- Opening Delimiter -

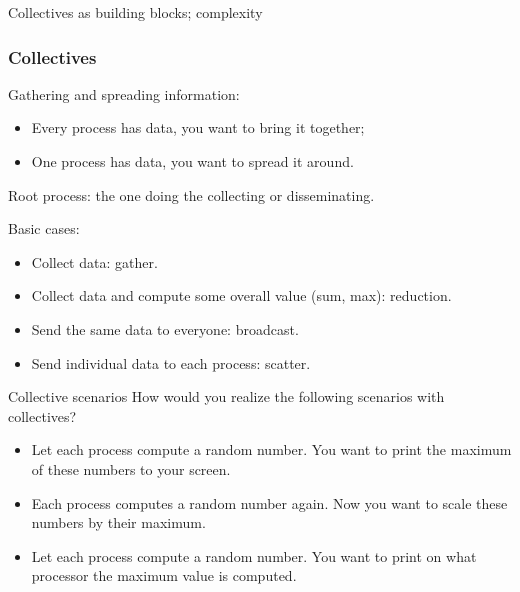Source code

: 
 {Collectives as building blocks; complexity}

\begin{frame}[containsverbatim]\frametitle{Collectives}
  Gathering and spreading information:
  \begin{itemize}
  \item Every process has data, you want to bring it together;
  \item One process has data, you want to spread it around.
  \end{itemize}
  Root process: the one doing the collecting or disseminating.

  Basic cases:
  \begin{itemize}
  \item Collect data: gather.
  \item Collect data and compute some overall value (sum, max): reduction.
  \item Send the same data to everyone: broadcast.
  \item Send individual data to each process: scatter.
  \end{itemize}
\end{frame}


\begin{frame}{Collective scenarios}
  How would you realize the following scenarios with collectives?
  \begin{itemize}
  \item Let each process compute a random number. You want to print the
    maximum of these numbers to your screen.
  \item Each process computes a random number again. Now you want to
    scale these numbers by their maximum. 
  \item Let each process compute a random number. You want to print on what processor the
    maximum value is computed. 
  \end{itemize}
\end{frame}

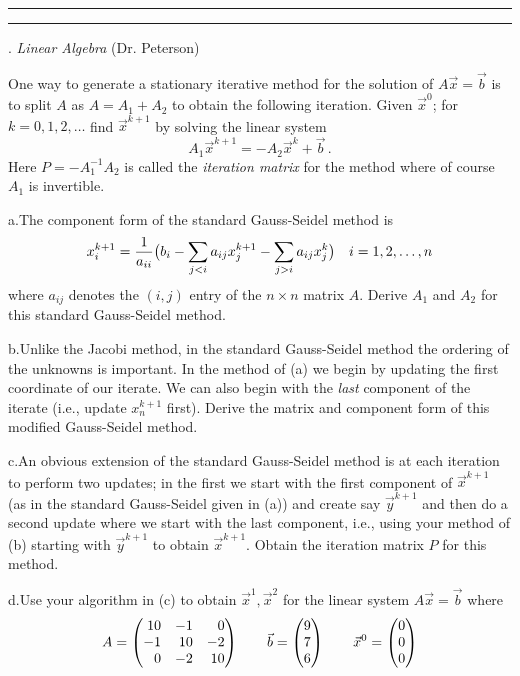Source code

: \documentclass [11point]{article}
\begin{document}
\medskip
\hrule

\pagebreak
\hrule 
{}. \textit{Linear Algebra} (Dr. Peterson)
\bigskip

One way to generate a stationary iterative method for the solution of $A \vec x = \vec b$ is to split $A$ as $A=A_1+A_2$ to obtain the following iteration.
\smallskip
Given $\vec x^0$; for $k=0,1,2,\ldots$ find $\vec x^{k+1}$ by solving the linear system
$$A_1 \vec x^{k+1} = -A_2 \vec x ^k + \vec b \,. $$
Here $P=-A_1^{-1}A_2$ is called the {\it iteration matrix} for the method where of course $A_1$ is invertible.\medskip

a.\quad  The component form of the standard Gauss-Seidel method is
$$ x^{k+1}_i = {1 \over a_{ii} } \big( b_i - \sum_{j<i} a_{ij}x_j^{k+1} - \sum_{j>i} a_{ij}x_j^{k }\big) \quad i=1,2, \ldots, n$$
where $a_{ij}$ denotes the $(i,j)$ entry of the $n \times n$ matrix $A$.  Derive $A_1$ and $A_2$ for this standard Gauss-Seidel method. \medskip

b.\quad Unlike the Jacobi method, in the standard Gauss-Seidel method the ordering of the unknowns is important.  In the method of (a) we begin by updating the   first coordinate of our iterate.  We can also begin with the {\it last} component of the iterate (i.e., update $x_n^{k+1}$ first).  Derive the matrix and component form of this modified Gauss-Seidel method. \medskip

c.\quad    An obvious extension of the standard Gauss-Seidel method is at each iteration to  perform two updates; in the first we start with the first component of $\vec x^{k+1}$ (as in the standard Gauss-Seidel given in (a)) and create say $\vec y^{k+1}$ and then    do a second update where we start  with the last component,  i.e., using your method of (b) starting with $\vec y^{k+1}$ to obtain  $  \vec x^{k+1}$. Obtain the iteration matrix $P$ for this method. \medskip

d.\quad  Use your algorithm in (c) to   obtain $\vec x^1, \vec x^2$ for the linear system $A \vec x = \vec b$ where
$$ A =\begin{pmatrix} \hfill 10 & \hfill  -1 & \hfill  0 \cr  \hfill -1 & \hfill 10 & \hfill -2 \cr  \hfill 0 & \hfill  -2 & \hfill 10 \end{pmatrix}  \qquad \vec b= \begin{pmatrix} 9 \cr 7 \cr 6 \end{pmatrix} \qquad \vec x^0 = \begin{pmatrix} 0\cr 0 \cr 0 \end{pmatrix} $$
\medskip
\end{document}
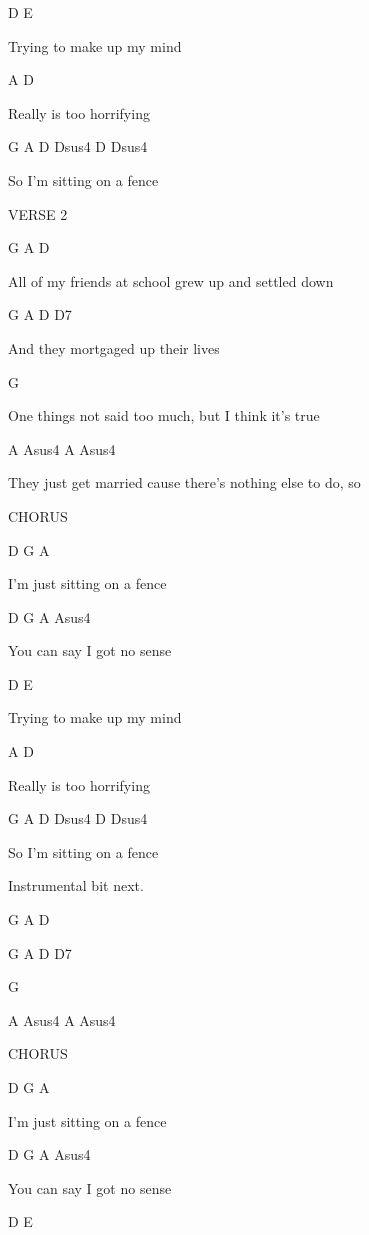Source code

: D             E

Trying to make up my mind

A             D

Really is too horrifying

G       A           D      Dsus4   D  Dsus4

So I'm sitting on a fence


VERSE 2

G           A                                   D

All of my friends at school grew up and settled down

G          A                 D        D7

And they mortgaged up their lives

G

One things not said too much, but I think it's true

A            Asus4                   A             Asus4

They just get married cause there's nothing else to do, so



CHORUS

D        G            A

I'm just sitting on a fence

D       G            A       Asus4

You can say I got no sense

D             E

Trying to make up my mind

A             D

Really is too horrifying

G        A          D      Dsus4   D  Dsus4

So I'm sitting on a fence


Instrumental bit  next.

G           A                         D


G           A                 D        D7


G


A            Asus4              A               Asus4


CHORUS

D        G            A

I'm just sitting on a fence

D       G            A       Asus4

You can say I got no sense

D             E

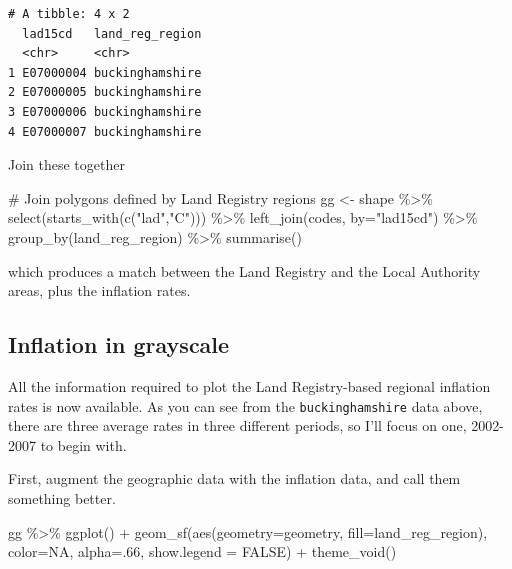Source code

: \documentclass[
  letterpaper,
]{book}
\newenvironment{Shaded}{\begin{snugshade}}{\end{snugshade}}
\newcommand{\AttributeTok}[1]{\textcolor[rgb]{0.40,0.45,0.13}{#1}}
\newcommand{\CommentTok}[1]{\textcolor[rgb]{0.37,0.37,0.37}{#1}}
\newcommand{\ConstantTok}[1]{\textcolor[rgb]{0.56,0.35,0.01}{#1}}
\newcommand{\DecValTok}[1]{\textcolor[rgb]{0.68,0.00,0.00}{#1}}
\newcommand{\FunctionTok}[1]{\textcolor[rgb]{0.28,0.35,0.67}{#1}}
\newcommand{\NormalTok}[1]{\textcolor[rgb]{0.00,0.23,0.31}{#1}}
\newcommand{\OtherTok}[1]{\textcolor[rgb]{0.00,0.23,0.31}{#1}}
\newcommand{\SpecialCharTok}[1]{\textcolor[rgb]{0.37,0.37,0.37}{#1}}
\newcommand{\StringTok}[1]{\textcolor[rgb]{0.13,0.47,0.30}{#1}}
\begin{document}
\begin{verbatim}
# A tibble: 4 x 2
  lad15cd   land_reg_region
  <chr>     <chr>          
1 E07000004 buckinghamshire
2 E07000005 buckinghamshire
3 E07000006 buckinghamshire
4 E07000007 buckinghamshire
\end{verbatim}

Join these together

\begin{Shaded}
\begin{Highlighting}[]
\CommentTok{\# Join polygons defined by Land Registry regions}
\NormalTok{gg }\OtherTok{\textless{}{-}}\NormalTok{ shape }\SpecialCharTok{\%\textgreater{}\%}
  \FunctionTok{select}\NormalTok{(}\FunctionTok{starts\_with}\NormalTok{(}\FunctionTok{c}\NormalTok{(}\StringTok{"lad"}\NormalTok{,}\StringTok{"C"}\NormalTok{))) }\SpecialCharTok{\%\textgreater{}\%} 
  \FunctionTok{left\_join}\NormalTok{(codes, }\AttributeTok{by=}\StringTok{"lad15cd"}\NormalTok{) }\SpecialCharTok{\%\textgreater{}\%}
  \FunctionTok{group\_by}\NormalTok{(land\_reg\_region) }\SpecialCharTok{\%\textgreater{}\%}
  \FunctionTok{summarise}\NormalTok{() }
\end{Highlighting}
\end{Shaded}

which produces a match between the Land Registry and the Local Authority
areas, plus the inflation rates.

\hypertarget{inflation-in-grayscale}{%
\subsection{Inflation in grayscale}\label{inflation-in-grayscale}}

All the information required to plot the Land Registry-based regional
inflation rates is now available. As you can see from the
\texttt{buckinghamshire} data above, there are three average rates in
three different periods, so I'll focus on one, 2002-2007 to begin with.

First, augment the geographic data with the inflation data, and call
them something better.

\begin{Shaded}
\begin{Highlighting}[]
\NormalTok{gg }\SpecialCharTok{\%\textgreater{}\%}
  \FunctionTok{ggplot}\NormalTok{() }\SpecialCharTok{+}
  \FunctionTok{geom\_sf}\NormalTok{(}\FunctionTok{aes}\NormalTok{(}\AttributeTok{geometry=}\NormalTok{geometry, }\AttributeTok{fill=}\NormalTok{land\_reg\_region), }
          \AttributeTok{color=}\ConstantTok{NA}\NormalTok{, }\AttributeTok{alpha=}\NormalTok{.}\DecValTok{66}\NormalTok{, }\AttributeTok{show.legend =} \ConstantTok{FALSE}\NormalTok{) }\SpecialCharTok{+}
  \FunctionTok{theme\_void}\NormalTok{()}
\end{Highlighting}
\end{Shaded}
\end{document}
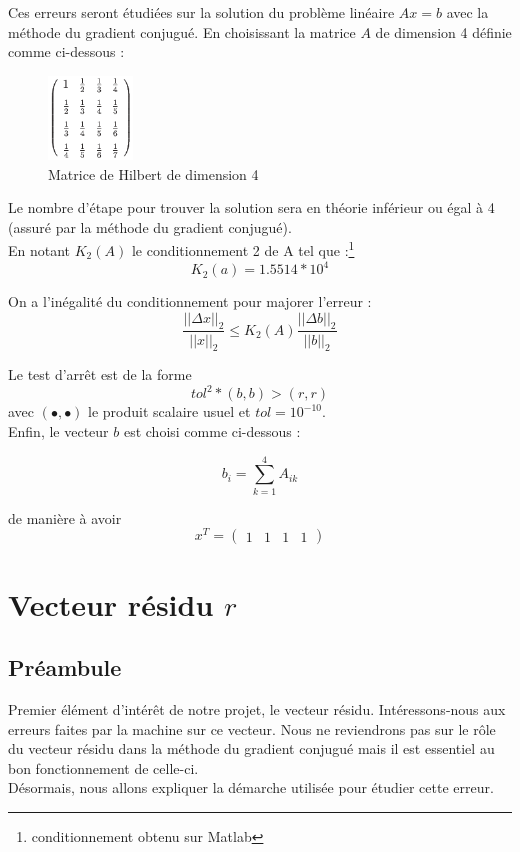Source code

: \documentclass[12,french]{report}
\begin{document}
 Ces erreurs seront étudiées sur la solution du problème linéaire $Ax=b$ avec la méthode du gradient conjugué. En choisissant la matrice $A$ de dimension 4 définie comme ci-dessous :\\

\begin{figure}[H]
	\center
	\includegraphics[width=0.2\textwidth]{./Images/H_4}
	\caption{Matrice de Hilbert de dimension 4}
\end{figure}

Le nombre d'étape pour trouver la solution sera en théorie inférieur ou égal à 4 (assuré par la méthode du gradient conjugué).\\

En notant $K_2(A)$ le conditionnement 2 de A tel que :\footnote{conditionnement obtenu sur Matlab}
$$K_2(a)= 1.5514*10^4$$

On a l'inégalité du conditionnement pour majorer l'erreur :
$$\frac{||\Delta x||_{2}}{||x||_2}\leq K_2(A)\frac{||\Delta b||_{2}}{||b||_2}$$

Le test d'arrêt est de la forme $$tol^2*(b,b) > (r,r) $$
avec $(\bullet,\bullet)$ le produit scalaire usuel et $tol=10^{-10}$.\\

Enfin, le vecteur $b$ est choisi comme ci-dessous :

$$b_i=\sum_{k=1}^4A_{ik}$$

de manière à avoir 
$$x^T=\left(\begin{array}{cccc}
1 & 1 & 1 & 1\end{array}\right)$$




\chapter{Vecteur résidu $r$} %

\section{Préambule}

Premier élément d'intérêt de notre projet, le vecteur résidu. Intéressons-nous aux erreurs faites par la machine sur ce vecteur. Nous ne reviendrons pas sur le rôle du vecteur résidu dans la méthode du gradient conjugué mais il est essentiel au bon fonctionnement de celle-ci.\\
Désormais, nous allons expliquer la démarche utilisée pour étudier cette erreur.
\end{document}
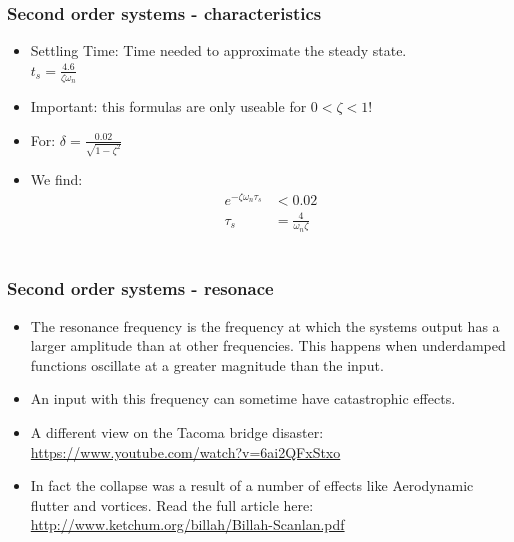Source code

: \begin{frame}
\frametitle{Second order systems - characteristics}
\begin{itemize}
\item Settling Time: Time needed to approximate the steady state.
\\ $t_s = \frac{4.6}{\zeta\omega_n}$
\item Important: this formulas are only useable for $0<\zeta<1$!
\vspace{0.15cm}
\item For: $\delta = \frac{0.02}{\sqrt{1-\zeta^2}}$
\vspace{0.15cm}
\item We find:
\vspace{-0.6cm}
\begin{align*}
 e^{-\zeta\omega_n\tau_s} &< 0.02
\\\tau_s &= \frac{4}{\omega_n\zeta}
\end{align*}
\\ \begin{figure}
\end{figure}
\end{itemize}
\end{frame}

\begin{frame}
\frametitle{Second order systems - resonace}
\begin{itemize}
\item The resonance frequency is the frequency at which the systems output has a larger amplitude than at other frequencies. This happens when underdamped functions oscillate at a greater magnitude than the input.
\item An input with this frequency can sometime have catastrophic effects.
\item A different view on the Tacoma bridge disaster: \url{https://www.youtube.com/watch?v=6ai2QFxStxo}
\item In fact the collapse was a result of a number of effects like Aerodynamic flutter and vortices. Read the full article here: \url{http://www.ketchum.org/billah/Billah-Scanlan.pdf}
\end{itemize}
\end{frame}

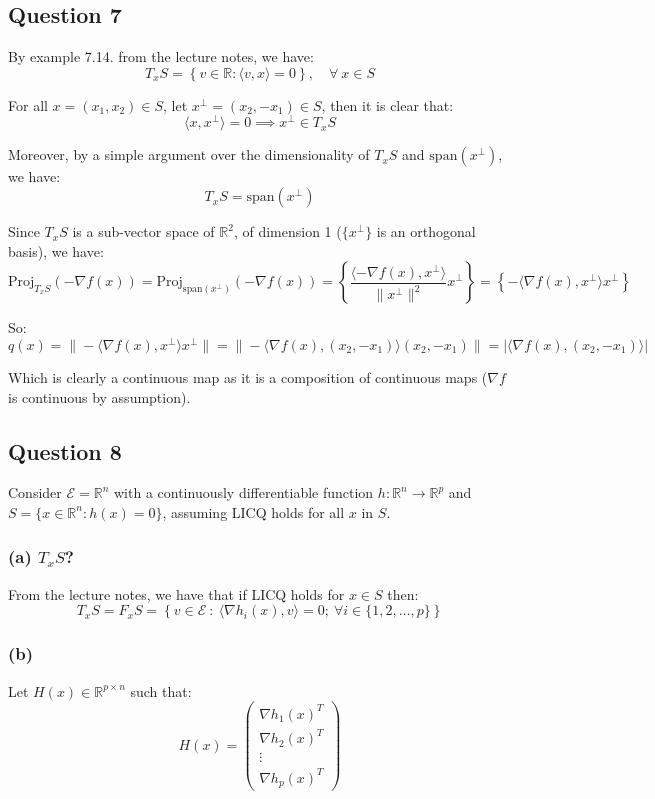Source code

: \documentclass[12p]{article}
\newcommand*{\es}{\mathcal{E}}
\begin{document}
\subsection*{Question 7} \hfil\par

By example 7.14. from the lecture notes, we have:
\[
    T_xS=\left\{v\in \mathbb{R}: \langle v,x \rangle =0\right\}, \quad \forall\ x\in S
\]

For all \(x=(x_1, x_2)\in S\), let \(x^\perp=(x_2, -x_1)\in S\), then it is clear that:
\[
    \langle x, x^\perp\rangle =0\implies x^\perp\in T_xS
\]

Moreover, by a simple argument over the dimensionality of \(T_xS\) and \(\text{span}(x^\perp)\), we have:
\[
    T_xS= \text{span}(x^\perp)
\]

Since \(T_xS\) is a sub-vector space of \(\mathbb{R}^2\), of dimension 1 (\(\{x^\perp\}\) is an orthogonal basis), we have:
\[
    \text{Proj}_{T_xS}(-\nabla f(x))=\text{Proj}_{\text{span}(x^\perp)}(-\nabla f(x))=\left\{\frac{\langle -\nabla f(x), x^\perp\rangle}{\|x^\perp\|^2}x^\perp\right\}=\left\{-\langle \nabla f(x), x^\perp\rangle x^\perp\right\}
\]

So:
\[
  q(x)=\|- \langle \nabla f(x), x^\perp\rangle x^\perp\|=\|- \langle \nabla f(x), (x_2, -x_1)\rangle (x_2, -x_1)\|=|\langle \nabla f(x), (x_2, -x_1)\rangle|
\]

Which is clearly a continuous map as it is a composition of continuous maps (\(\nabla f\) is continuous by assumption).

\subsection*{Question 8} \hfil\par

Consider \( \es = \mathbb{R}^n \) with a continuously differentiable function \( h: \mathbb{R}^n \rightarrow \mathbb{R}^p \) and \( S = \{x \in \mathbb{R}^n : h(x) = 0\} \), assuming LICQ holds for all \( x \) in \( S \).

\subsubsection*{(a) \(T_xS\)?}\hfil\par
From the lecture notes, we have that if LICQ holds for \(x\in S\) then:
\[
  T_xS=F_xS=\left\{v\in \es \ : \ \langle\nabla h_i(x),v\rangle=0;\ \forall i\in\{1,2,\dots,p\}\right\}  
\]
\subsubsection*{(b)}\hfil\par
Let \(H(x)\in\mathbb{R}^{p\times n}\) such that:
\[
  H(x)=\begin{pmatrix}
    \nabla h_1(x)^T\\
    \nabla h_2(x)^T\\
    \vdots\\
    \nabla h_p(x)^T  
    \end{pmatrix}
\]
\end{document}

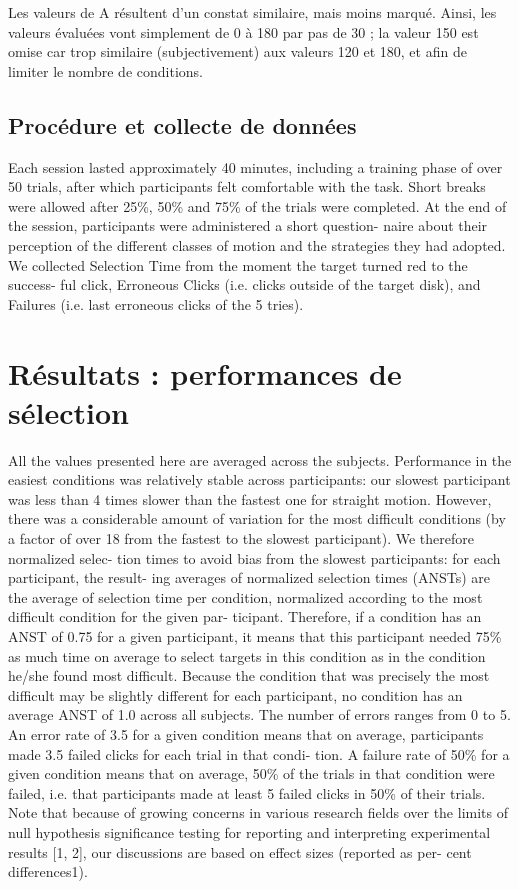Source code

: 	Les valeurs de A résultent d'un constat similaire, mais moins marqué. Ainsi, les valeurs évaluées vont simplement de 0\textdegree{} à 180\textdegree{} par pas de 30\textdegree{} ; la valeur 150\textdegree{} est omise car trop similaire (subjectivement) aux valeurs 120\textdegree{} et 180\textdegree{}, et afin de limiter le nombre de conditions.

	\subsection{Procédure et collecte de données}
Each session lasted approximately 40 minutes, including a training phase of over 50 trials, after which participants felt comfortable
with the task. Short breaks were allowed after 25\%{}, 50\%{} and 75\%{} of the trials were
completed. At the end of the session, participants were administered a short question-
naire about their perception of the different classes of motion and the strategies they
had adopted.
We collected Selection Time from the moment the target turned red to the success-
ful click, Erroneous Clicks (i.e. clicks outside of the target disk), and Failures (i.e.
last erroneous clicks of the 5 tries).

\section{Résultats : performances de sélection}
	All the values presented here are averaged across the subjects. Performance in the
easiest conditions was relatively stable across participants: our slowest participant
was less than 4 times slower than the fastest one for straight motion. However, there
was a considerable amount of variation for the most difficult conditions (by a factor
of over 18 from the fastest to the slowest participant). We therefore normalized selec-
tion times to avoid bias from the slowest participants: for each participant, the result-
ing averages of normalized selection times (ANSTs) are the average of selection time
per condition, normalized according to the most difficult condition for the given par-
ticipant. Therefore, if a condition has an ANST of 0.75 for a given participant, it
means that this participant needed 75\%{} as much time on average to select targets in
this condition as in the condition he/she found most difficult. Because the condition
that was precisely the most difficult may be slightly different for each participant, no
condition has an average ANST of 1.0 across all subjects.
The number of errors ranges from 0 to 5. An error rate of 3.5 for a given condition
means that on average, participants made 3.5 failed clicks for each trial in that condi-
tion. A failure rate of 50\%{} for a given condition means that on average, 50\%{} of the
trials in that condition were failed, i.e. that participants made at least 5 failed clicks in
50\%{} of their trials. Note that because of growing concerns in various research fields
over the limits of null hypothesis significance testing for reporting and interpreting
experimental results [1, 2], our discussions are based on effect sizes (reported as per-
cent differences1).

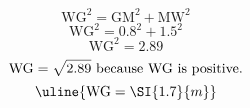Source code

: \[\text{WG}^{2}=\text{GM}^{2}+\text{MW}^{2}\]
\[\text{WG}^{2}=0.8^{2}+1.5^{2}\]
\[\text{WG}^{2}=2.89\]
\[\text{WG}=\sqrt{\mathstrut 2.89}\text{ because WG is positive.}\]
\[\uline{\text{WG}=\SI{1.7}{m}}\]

- Closing Delimiter -

_WORK INSTRUCTIONS:_
Report every line containing the word "avec" from the listing above.

_TASK OUTPUT:_
 Ces erreurs seront étudiées sur la solution du problème linéaire $Ax=b$ avec la méthode du gradient conjugué. En choisissant la matrice $A$ de dimension 4 définie comme ci-dessous :\\
avec $(\bullet,\bullet)$ le produit scalaire usuel et $tol=10^{-10}$.\\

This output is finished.